• Supplied records:
=== Section Start ===

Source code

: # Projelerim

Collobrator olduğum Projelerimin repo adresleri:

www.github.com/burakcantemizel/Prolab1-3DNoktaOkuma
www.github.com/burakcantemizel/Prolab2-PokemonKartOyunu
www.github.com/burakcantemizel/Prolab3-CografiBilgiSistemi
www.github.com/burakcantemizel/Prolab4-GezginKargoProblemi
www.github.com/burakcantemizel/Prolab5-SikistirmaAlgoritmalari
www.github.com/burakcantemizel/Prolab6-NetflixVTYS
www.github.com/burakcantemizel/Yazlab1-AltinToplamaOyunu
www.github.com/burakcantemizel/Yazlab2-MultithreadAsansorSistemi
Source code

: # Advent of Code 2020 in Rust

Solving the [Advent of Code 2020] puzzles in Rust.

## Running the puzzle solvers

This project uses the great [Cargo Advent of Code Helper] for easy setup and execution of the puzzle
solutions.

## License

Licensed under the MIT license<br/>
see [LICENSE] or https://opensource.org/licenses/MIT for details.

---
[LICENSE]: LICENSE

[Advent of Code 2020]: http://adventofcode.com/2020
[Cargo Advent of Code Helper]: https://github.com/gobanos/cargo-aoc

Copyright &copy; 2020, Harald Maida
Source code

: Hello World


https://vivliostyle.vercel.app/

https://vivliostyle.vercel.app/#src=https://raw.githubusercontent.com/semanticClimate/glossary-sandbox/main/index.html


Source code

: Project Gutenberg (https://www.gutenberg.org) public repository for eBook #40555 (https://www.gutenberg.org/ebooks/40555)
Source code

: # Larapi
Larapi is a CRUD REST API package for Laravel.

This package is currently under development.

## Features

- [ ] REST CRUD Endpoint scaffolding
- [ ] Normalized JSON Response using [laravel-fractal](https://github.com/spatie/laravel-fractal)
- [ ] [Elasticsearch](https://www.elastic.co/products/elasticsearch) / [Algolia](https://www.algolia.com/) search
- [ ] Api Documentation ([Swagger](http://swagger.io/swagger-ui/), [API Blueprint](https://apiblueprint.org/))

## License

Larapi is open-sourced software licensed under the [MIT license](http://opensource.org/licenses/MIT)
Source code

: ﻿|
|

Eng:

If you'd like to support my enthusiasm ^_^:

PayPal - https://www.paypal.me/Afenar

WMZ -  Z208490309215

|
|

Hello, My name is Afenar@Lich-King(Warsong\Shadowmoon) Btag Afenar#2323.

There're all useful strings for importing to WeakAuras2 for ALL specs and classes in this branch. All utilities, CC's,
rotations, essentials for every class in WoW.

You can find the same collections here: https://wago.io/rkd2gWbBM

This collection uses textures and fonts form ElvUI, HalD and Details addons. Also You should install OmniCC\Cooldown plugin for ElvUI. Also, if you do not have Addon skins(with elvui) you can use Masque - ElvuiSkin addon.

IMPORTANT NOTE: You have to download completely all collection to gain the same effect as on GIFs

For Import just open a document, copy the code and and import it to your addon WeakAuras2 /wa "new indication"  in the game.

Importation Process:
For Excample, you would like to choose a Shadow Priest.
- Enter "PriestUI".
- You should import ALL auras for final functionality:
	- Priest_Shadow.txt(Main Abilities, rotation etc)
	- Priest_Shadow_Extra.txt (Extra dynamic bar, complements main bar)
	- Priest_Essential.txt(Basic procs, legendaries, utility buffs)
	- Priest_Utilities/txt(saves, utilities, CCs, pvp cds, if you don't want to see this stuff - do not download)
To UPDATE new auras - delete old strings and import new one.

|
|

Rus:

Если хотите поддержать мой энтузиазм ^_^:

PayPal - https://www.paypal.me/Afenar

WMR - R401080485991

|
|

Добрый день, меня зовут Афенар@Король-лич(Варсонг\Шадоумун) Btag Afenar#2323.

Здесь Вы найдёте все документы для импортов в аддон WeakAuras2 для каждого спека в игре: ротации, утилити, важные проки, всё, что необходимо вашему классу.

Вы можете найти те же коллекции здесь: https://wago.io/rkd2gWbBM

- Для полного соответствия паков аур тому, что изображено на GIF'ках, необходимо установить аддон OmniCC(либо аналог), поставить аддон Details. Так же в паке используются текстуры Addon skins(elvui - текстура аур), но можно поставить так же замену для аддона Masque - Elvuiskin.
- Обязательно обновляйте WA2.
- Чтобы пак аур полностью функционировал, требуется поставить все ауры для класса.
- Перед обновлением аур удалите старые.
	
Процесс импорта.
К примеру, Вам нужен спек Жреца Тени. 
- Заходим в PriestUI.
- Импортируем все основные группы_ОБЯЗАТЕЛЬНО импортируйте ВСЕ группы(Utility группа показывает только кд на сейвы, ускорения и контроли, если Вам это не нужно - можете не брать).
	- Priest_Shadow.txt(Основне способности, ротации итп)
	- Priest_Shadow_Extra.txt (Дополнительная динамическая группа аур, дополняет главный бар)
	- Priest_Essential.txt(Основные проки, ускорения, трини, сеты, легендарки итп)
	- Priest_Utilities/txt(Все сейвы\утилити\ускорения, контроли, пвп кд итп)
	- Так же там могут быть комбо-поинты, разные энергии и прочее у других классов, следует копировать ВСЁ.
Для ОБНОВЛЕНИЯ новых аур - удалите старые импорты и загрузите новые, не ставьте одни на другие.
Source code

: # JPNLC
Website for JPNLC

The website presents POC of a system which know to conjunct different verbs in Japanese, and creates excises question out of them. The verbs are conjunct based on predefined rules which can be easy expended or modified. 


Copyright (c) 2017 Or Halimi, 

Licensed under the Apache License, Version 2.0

=== Section End ===

• What is required: What is the number of lines in the data that include "wago"? Respond with that number and no other text.

• Response below: 2